Voilà, notre propos initial, rédigé avant ce vendredi 13, s’arrêtait là. Nous avons décidé de ne pas en changer une virgule. Notre peine et notre chagrin sont immenses. Mais peine et chagrin ne peuvent pas se cumuler à l’infini et il faut veiller à ce que la mémoire de chacun ne soit pas oubliée.

La nouvelle tragédie, vous la connaissez. Dominique Bernard, professeur de français au Lycée Gambetta d’Arras, est tombé sous les coups d’un nouveau barbare, égorgé par un illuminé radicalisé. Son courage a certainement contribué à préserver d’autres vies. Il était agrégé de lettres, féru de littérature et de culture, très apprécié de ses élèves et collègues. Nous pensons aux siens. Jean Zay, ministre de l’Education nationale et de la Jeunesse, assassiné plus tard par la Milice, disait : « Les écoles doivent rester l‘asile inviolable où les querelles des hommes ne pénètrent pas ».

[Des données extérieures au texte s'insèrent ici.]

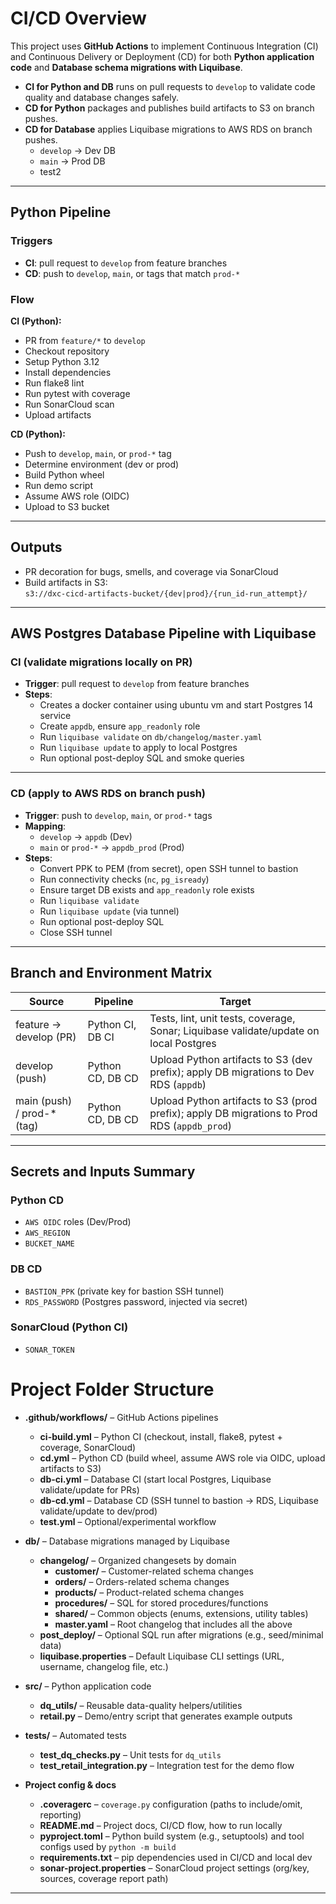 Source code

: # CI/CD Overview

This project uses **GitHub Actions** to implement Continuous Integration (CI) and Continuous Delivery or Deployment (CD) for both **Python application code** and **Database schema migrations with Liquibase**.

- **CI for Python and DB** runs on pull requests to `develop` to validate code quality and database changes safely.
- **CD for Python** packages and publishes build artifacts to S3 on branch pushes.
- **CD for Database** applies Liquibase migrations to AWS RDS on branch pushes.  
  - `develop` → Dev DB  
  - `main` → Prod DB
  - test2

---

## Python Pipeline

### Triggers
- **CI**: pull request to `develop` from feature branches  
- **CD**: push to `develop`, `main`, or tags that match `prod-*`

### Flow

**CI (Python):**
- PR from `feature/*` to `develop`
- Checkout repository
- Setup Python 3.12
- Install dependencies
- Run flake8 lint
- Run pytest with coverage
- Run SonarCloud scan
- Upload artifacts

**CD (Python):**
- Push to `develop`, `main`, or `prod-*` tag
- Determine environment (dev or prod)
- Build Python wheel
- Run demo script
- Assume AWS role (OIDC)
- Upload to S3 bucket


---

## Outputs

- PR decoration for bugs, smells, and coverage via SonarCloud  
- Build artifacts in S3:  
  `s3://dxc-cicd-artifacts-bucket/{dev|prod}/{run_id-run_attempt}/`

---
## AWS Postgres Database Pipeline with Liquibase

### CI (validate migrations locally on PR)

- **Trigger**: pull request to `develop` from feature branches
- **Steps**:
  - Creates a docker container using ubuntu vm and start Postgres 14 service
  - Create `appdb`, ensure `app_readonly` role
  - Run `liquibase validate` on `db/changelog/master.yaml`
  - Run `liquibase update` to apply to local Postgres
  - Run optional post-deploy SQL and smoke queries

---

### CD (apply to AWS RDS on branch push)

- **Trigger**: push to `develop`, `main`, or `prod-*` tags
- **Mapping**:
  - `develop` → `appdb` (Dev)
  - `main` or `prod-*` → `appdb_prod` (Prod)
- **Steps**:
  - Convert PPK to PEM (from secret), open SSH tunnel to bastion
  - Run connectivity checks (`nc`, `pg_isready`)
  - Ensure target DB exists and `app_readonly` role exists
  - Run `liquibase validate`
  - Run `liquibase update` (via tunnel)
  - Run optional post-deploy SQL
  - Close SSH tunnel

---

## Branch and Environment Matrix

| Source | Pipeline | Target |
|--------|----------|--------|
| feature → develop (PR) | Python CI, DB CI | Tests, lint, unit tests, coverage, Sonar; Liquibase validate/update on local Postgres |
| develop (push) | Python CD, DB CD | Upload Python artifacts to S3 (dev prefix); apply DB migrations to Dev RDS (`appdb`) |
| main (push) / prod-* (tag) | Python CD, DB CD | Upload Python artifacts to S3 (prod prefix); apply DB migrations to Prod RDS (`appdb_prod`) |

---

## Secrets and Inputs Summary

### Python CD
- `AWS OIDC` roles (Dev/Prod)
- `AWS_REGION`
- `BUCKET_NAME`

### DB CD
- `BASTION_PPK` (private key for bastion SSH tunnel)
- `RDS_PASSWORD` (Postgres password, injected via secret)

### SonarCloud (Python CI)
- `SONAR_TOKEN`

# Project Folder Structure

- **.github/workflows/** – GitHub Actions pipelines
  - **ci-build.yml** – Python CI (checkout, install, flake8, pytest + coverage, SonarCloud)
  - **cd.yml** – Python CD (build wheel, assume AWS role via OIDC, upload artifacts to S3)
  - **db-ci.yml** – Database CI (start local Postgres, Liquibase validate/update for PRs)
  - **db-cd.yml** – Database CD (SSH tunnel to bastion → RDS, Liquibase validate/update to dev/prod)
  - **test.yml** – Optional/experimental workflow

- **db/** – Database migrations managed by Liquibase
  - **changelog/** – Organized changesets by domain
    - **customer/** – Customer-related schema changes
    - **orders/** – Orders-related schema changes
    - **products/** – Product-related schema changes
    - **procedures/** – SQL for stored procedures/functions
    - **shared/** – Common objects (enums, extensions, utility tables)
    - **master.yaml** – Root changelog that includes all the above
  - **post_deploy/** – Optional SQL run after migrations (e.g., seed/minimal data)
  - **liquibase.properties** – Default Liquibase CLI settings (URL, username, changelog file, etc.)

- **src/** – Python application code
  - **dq_utils/** – Reusable data-quality helpers/utilities
  - **retail.py** – Demo/entry script that generates example outputs

- **tests/** – Automated tests
  - **test_dq_checks.py** – Unit tests for `dq_utils`
  - **test_retail_integration.py** – Integration test for the demo flow

- **Project config & docs**
  - **.coveragerc** – `coverage.py` configuration (paths to include/omit, reporting)
  - **README.md** – Project docs, CI/CD flow, how to run locally
  - **pyproject.toml** – Python build system (e.g., setuptools) and tool configs used by `python -m build`
  - **requirements.txt** – pip dependencies used in CI/CD and local dev
  - **sonar-project.properties** – SonarCloud project settings (org/key, sources, coverage report path)


---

Encore une fois, le tueur et ses complices ont placé leur dogme théocratique au-dessus des lois de la République et de la démocratie, en piétinant ce qui nous est le plus cher, la vie de nos concitoyens. Un journaliste m’interrogeait : « N’est-il pas trop tard pour réagir ? ». Nous savons l’effort incommensurable que nous exigeons de ceux qui sont en première ligne, enseignants et communauté éducative, mais aussi les forces de l’ordre, dont je salue la présence ce soir, et meurtries en leur temps par les crimes liés à Charlie ou encore l’assassinat du gendarme Beltrame.

Il en va de notre culture. La Laïcité est fille de notre histoire multiséculaire jalonnée de conflits religieux, apaisés par la volonté des hommes. Notre République, depuis son avènement, a permis à des milliers, des millions de gens venus d’ailleurs, de s’intégrer et devenir citoyens à part entière par le respect de nos règles. Notre Etat de droit ne doit pas être en état de faiblesse. Nous en appelons à tous, en particulier aux élus de l’arc républicain, mais aussi au pouvoir judiciaire, de veiller à ce que les fanatisés, radicalisés, islamistes ennemis de notre République soient empêchés de nuire.

Nous allons observer, avant dislocation, un instant de recueillement à la mémoire de Samuel et à la mémoire de Dominique.